The great bond conundrum

Bond yields are at historic lows. And they keep getting lower

By Buttonwood

AT THE start of 2015, the yield on Germany's 10-year bonds was 0.54%, which probably did not look very enticing to investors. Now, however, the yield is just 0.1% and seems to be heading inexorably for zero. Already the average yield on all German debt is negative. A recent survey found that a net 84% of global fund managers thought bonds were overvalued.

How far can this go? That is the dilemma. In the long run, such a yield looks crazy; in the short run, not so much. The European Central Bank is buying bonds to the tune of €60 billion ($64 billion) a month. Betting against a purchaser with an unlimited credit card is like standing in front of a train. Nor does it matter whether or not you believe the evidence that the euro-area economy is recovering (something that would normally cause bond yields to rise). "In this monetary policy environment, short-term data don't matter" says Salman Ahmed of Lombard Odier, a fund manager.

One can only have mixed feelings about this. In some respects, the argument for lower bond yields is a "this time is different" case familiar to those who lived through the dotcom bubble (and thus deeply suspect). On the other hand, people have been calling the top of the Japanese bond market for more than a decade, without success. Back in September 2011, the British weekly, the Spectator wrote that

The worldwide bond bubble is going to burst

But it has not yet done so. As Justin Fox, a shrewd observer of these things, wrote yesterday, the media overuses the bubble term. But there have been a lot more of them in recent decades (the first chart, from GMO, an investment-fund manager, defines a bubble as a price that moves more than two standard deviations from its real trend) so it is tempting to see them everywhere.

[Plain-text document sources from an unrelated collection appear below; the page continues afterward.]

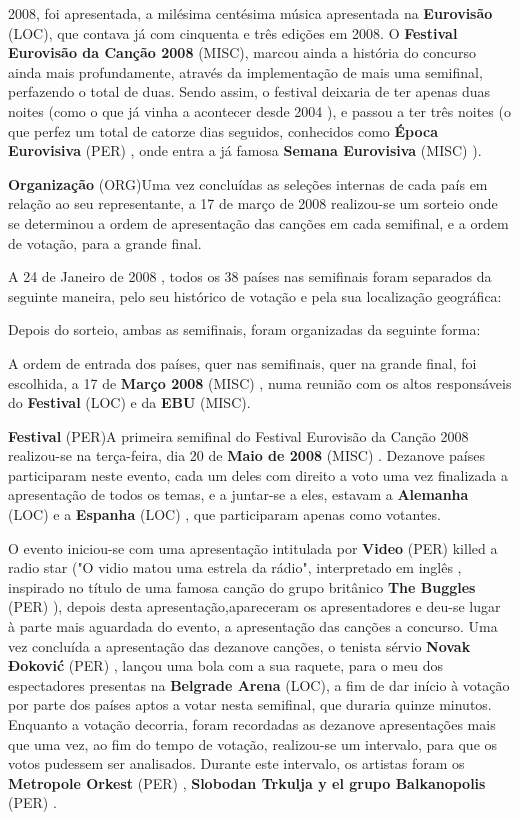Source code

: \documentclass[12pt,a4paper]{article}
\begin{document}
2008, foi apresentada, a milésima centésima música apresentada na \textbf{Eurovisão} (LOC), que contava já com cinquenta e três edições em 2008. O \textbf{Festival Eurovisão da Canção 2008} (MISC), marcou ainda a história do concurso ainda mais profundamente, através da implementação de mais uma semifinal, perfazendo o total de duas. Sendo assim, o festival deixaria de ter apenas duas noites (como o que já vinha a acontecer desde 2004 ), e passou a ter três noites (o que perfez um total de catorze dias seguidos, conhecidos como \textbf{Época Eurovisiva} (PER) , onde entra a já famosa \textbf{Semana Eurovisiva} (MISC) ).



\textbf{Organização} (ORG)Uma vez concluídas as seleções internas de cada país em relação ao seu representante, a 17 de março de 2008 realizou-se um sorteio onde se determinou a ordem de apresentação das canções em cada semifinal, e a ordem de votação, para a grande final.

A 24 de Janeiro de 2008 , todos os 38 países nas semifinais foram separados da seguinte maneira, pelo seu histórico de votação e pela sua localização geográfica:

Depois do sorteio, ambas as semifinais, foram organizadas da seguinte forma:

A ordem de entrada dos países, quer nas semifinais, quer na grande final, foi escolhida, a 17 de \textbf{Março 2008} (MISC) , numa reunião com os altos responsáveis do \textbf{Festival} (LOC) e da \textbf{EBU} (MISC).



\textbf{Festival} (PER)A primeira semifinal do Festival Eurovisão da Canção 2008 realizou-se na terça-feira, dia 20 de \textbf{Maio de 2008} (MISC) . Dezanove países participaram neste evento, cada um deles com direito a voto uma vez finalizada a apresentação de todos os temas, e a juntar-se a eles, estavam a \textbf{Alemanha} (LOC) e a \textbf{Espanha} (LOC) , que participaram apenas como votantes.

O evento iniciou-se com uma apresentação intitulada por \textbf{Video} (PER) killed a radio star ("O vidio matou uma estrela da rádio", interpretado em inglês , inspirado no título de uma famosa canção do grupo britânico \textbf{The Buggles} (PER) ), depois desta apresentação,apareceram os apresentadores e deu-se lugar à parte mais aguardada do evento, a apresentação das canções a concurso. Uma vez concluída a apresentação das dezanove canções, o tenista sérvio \textbf{Novak Đoković} (PER) , lançou uma bola com a sua raquete, para o meu dos espectadores presentas na \textbf{Belgrade Arena} (LOC), a fim de dar início à votação por parte dos países aptos a votar nesta semifinal, que duraria quinze minutos. Enquanto a votação decorria, foram recordadas as dezanove apresentações mais que uma vez, ao fim do tempo de votação, realizou-se um intervalo, para que os votos pudessem ser analisados. Durante este intervalo, os artistas foram os \textbf{Metropole Orkest} (PER) , \textbf{Slobodan Trkulja y el grupo Balkanopolis} (PER) .
\end{document}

In your blogger's view, this is the result of central-bank policy, which has tended to intervene when asset prices fall, but not when they rise. This "asymmetric ignorance" has encouraged speculation and also landed central banks with a dilemma. If they fail to cut rates, or tighten policy, markets may crash. But with each crisis, the required level of support gets greater, moving eventually from the simple measure of cutting rates to outright asset purchases. At each step, the need to intervene proves overwhelming. As Tim Geithner, former Federal Reserve governor and Treasury secretary, once wrote:

trying to mete out punishment to perpetrators during a genuinely systemic crisis—by letting major firms fail or forcing senior creditors to take haircuts—can pour gasoline on the fire. Old Testament vengeance appeals to the populist fury of the moment, but the truly moral thing to do during a raging financial inferno is to put it out.

The result of all this, however, is that it gets ever more difficult to normalise policy. As a report published earlier this year by McKinsey, a consultancy, showed, total debt levels in most advanced economies are higher than before the crisis. Private-sector debt has simply been shifted onto public balance sheets. Servicing that debt at interest rates of 4% or 5% a year would be too much of a strain. Countries like Sweden that started to tighten policy and raise interest rates have been forced to retrace their steps and cut them again.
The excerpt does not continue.